Under Section 13, the application for oral deposition in a criminal case shall be granted only "(i)f the court is satisfiedthat
the examination of a witness for the accused is necessary". Thus, the determination of whether or not an oral deposition
of a defense witness is necessary is addressed to the sound discretion of the court where the application was made.
Petitioners assert that such discretion was gravely abused by the Sandiganbayan.

We do not agree.

The Sandiganbayan correctly denied petitioners motion. It properly ruled that no necessity existed for the conditional
examination of the three (3) proposed witnesses for the defense because (a) other witnesses appearing on record are
available to testify on the same facts on which the proposed deponents would testify; and that (b) petitioners failed to
show that the video tapes recording the events prior to and during the shooting incident could not be produced except
through the same deponents.

We have carefully observed the finding of the Sandiganbayan specified in its assailed Resolution of August 10, 1993 that
the reasons for denying the motion were "not disputed by the accused (now petitioners); on the contrary, they expressly
confirmed it when they conceded that for the most part, deponents testimony are corroborative in nature."14

We also noted that, in their motion for reconsideration of the first assailed Resolution promulgated March 9, 1993,
petitioners sole reason why they filed the motion for oral deposition is that:

"The shooting incident itself in Magallanes needs the collaborative testimony of these foreign deponents;
otherwise it might boil down to a my-word-against-yours situation.

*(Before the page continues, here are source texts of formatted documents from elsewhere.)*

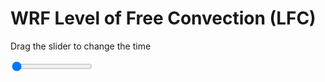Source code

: <h1>WRF Level of Free Convection (LFC)</h1>
<p>Drag the slider to change the time</p>

<div class="slidecontainer">
<input oninput='setImage(this)' class="slider" type="range" min="0" max="15" value="0" step="1" />
<img id='img'/>
</div>

<script>
var img = document.getElementById('img');
var img_array = ['/assets/images/wrf/lc_wrfout_d01_2020-03-19_12:00:00.png',
'/assets/images/wrf/lc_wrfout_d01_2020-03-19_13:00:00.png',
'/assets/images/wrf/lc_wrfout_d01_2020-03-19_14:00:00.png',
'/assets/images/wrf/lc_wrfout_d01_2020-03-19_15:00:00.png',
'/assets/images/wrf/lc_wrfout_d01_2020-03-19_16:00:00.png',
'/assets/images/wrf/lc_wrfout_d01_2020-03-19_17:00:00.png',
'/assets/images/wrf/lc_wrfout_d01_2020-03-19_18:00:00.png',
'/assets/images/wrf/lc_wrfout_d01_2020-03-19_19:00:00.png',
'/assets/images/wrf/lc_wrfout_d01_2020-03-19_20:00:00.png',
'/assets/images/wrf/lc_wrfout_d01_2020-03-19_21:00:00.png',
'/assets/images/wrf/lc_wrfout_d01_2020-03-19_22:00:00.png',
'/assets/images/wrf/lc_wrfout_d01_2020-03-19_23:00:00.png',
'/assets/images/wrf/lc_wrfout_d01_2020-03-20_00:00:00.png',
'/assets/images/wrf/lc_wrfout_d01_2020-03-20_01:00:00.png',
'/assets/images/wrf/lc_wrfout_d01_2020-03-20_02:00:00.png',];
function setImage(obj)
{
        var value = obj.value;
        img.src = img_array[value];

}
</script>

"That while it is conceded that for the most part, deponents testimonies are corroborative in nature, even then,
however, that does not deter, or lessen any, its probative value."15 (Emphasis ours)

It is clear that, although the proposed deponents testimonies are admittedly corroborative in nature, what prompted
petitioners to file the motion for oral deposition was their seeming apprehension that the Sandiganbayan might not
consider their very own testimonies credible. Petitioners posture is certainly speculative and cannot be a valid ground for
seeking an oral deposition. In fact, such apprehension contravenes the legal presumption that a trial judge can fairly
weigh and appraise the evidence submitted by the respective parties.16

Moreover, petitioners bare allegation that the DEA American agents cannot come to the Philippines to testify for security
reasons, is not a compelling justification to take their deposition in the US. The taking of deposition in criminal cases may
be allowed only in exceptional situation in order to prevent a failure of justice.

In the case at bar, there is no showing that the DEA agents could not attend the trial. It is quite unusual and preposterous
that the said agents who, by the nature of their profession, are used to risking their lives to apprehend and prosecute drug
traffickers, suddenly refused to testify in a case wherein they have a vital role.

We thus hold that in issuing the assailed Resolutions, the Sandiganbayan did not act with grave abuse of discretion. It is
manifest that the court was not convinced that the examination of those witnesses is necessary. In fact, it was aware that
the proposed deponents testimonies would be merely corroborative in nature.

Petitioners cannot likewise feign denial of due process since they admitted that they have other witnesses to testify on the
same facts sought to be testified to by the proposed deponents.

WHEREFORE, the petition is DISMISSED. Costs against petitioners.